_DATA PROVIDED_

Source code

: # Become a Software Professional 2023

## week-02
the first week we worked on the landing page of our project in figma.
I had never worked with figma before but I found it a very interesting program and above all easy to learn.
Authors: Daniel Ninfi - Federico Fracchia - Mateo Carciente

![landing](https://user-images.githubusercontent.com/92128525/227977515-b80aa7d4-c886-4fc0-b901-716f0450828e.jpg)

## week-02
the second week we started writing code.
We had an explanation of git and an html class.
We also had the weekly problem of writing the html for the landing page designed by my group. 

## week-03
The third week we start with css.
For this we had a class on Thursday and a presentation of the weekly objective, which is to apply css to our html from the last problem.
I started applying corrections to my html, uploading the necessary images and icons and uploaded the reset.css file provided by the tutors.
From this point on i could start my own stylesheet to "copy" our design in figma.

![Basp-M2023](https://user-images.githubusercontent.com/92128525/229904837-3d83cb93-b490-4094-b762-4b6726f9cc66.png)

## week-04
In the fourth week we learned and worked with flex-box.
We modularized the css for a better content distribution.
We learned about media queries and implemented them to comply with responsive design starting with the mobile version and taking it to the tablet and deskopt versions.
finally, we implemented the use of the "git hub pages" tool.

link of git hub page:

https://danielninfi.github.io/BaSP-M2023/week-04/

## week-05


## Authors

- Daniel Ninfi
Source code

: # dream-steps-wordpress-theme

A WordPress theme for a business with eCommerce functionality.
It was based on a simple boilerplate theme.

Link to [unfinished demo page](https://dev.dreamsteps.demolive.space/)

_WHAT TO PRODUCE_
Write out, word for word, the line containing "https://danielninfi.github.io/BaSP-M2023/week-04/" and all the lines after it in the entries above, and nothing more.

_WRITTEN RESPONSE_
https://danielninfi.github.io/BaSP-M2023/week-04/

## week-05


## Authors

- Daniel Ninfi
Source code

: # dream-steps-wordpress-theme

A WordPress theme for a business with eCommerce functionality.
It was based on a simple boilerplate theme.

Link to [unfinished demo page](https://dev.dreamsteps.demolive.space/)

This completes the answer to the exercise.